In [3]:
import os
import pandas as pd

RATE_SPEECHES_FILE = "joined.parquet.gzip"
assert os.path.exists(RATE_SPEECHES_FILE), f"file not present: {RATE_SPEECHES_FILE}"

rate_speeches = pd.read_parquet(RATE_SPEECHES_FILE)


In [4]:
import nltk
nltk.download('punkt_tab')

from nltk import word_tokenize
from nltk.tokenize import sent_tokenize


[nltk_data] Downloading package punkt_tab to /root/nltk_data...
[nltk_data]   Unzipping tokenizers/punkt_tab.zip.


In [5]:
%%time

def rate_speeches_text_length():
  '''
  reload rate_speeches or update it with text lengths
  '''
  global rate_speeches
  RATE_SPEECHES_TL_FILE = 'rate_speeches.text_length.parquet.gzip'

  if os.path.exists(RATE_SPEECHES_TL_FILE):
    print(f"loading {RATE_SPEECHES_TL_FILE}...")
    rate_speeches = pd.read_parquet(RATE_SPEECHES_TL_FILE)
  else:
    rate_speeches['text_length'] = rate_speeches['extracted_text'].apply(lambda x: len(word_tokenize(x)))
    rate_speeches.to_parquet(RATE_SPEECHES_TL_FILE, compression='gzip')

rate_speeches_text_length();

print(rate_speeches['text_length'].describe())
rate_speeches['extracted_text'][0]


loading rate_speeches.text_length.parquet.gzip...
count     3434.000000
mean      3307.266453
std       2296.389089
min          0.000000
25%       1809.000000
50%       2753.000000
75%       4115.750000
max      26091.000000
Name: text_length, dtype: float64
CPU times: user 478 ms, sys: 258 ms, total: 736 ms
Wall time: 678 ms


'Willem F. Duisenberg, President of the European Central Bank,Thursday, 4 March 1999Ladies and gentlemen, the Vice-President and I are here today to report on the outcome of today\'s meetings of the Governing Council and of the General Council of the European Central Bank.Let me start with the Governing Council\'s discussion onrecent economic developments and the decisions that the Governing Council has taken today in the field of monetary policy.After a comprehensive and careful examination of recent trends and ongoing evaluations of the economic outlook for the euro area economy, there was consensus that some of the risks identified earlier, in particular with regard to real GDP growth, had materialised in the fourth quarter of 1998. There was also consensus that the impact of these developments on the balance of risks for price stability would need to be examined further in the context of the monetary policy strategy adopted by the Eurosystem.
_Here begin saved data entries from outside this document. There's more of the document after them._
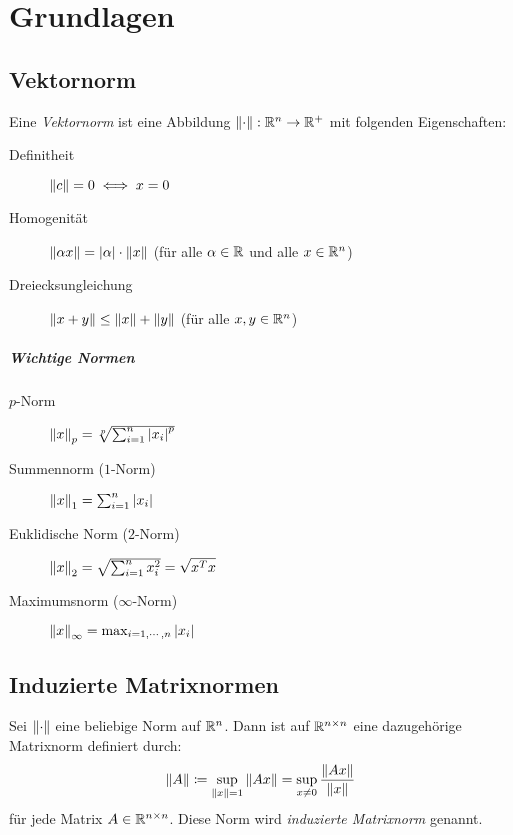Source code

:\chapter{Grundlagen}
    \section{Vektornorm}
        Eine \textit{Vektornorm} ist eine Abbildung \( \norm{\cdot} : \mathbb{R}^n \rightarrow \mathbb{R} ^ + \) mit folgenden Eigenschaften:
        \begin{description}
        	\item[Definitheit] \( \norm{c} = 0 \iff x = 0 \)
        	\item[Homogenität] \( \norm{\alpha x} = \abs{\alpha} \cdot \norm{x} \) (für alle \( \alpha \in \mathbb{R} \) und alle \( x \in \mathbb{R}^n \))
        	\item[Dreiecksungleichung] \( \norm{x + y} \leq \norm{x} + \norm{y} \) (für alle \( x, y \in \mathbb{R}^n \))
        \end{description}
    
	    \paragraph{Wichtige Normen}
		    \begin{description}
		    	\item[\(p\)-Norm] \( \norm{x}_p = \sqrt[p]{\sum_{i = 1}^n \abs{x_i}^p} \)
		    	\item[Summennorm (\(1\)-Norm)] \( \norm{x}_1 = \sum_{i = 1}^n \abs{x_i} \)
		    	\item[Euklidische Norm (\(2\)-Norm)] \( \norm{x}_2 = \sqrt{\sum_{i = 1}^n x_i^2} = \sqrt{x^T x} \)
		    	\item[Maximumsnorm (\(\infty\)-Norm)] \( \norm{x}_\infty = \max_{i = 1, \cdots, n} \abs{x_i} \)
		    \end{description}

    \section{Induzierte Matrixnormen}
        Sei \( \norm{\cdot} \) eine beliebige Norm auf \(\mathbb{R}^n\). Dann ist auf \( \mathbb{R}^{n \times n} \) eine dazugehörige Matrixnorm definiert durch:
        \begin{equation*}
	        \norm{A} \coloneqq \sup _ {\norm{x} = 1} \norm{Ax} = \sup _ {x\neq 0} \frac{\norm{Ax}}{\norm{x}}
        \end{equation*}
        für jede Matrix \( A \in \mathbb{R}^{n \times n} \). Diese Norm wird \textit{induzierte Matrixnorm} genannt.
        
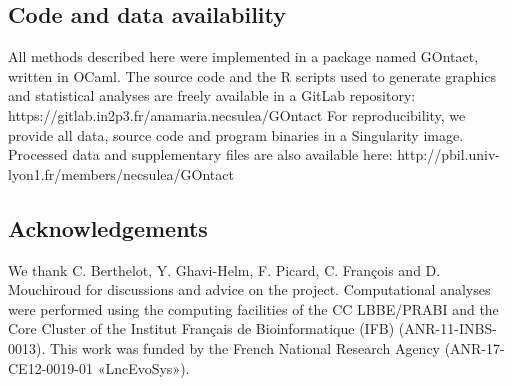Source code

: \subsection{Code and data availability}
All methods described here were implemented in a package named GOntact, written in OCaml. The source code and the R scripts used to generate graphics and statistical analyses are freely available in a GitLab repository: 
https://gitlab.in2p3.fr/anamaria.necsulea/GOntact
For reproducibility, we provide all data, source code and program binaries in a Singularity image. Processed data and supplementary files are also available here:
http://pbil.univ-lyon1.fr/members/necsulea/GOntact 


\subsection{Acknowledgements}
We thank C. Berthelot, Y. Ghavi-Helm, F. Picard, C. François and D. Mouchiroud for discussions and advice on the project. Computational analyses were performed using the computing facilities of the CC LBBE/PRABI and the Core Cluster of the Institut Français de Bioinformatique (IFB) (ANR-11-INBS-0013). This work was funded by the French National Research Agency (ANR-17-CE12-0019-01 «LncEvoSys»).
At this juncture, taking into account a

In [6]:

def rate_speeches_sent_tokenize():
  '''
  reload rate_speeches or update it with `sent_tokenize`
  '''
  global rate_speeches
  RATE_SPEECHES_TOKENIZED_FILE = 'rate_speeches.sent_tokenize.parquet.gzip'

  if os.path.exists(RATE_SPEECHES_TOKENIZED_FILE):
    print(f"loading {RATE_SPEECHES_TOKENIZED_FILE}...")
    rate_speeches = pd.read_parquet(RATE_SPEECHES_TOKENIZED_FILE)
  else:
    rate_speeches['extracted_text'] = rate_speeches['extracted_text'].apply(sent_tokenize)
    rate_speeches.to_parquet(RATE_SPEECHES_TOKENIZED_FILE, compression='gzip')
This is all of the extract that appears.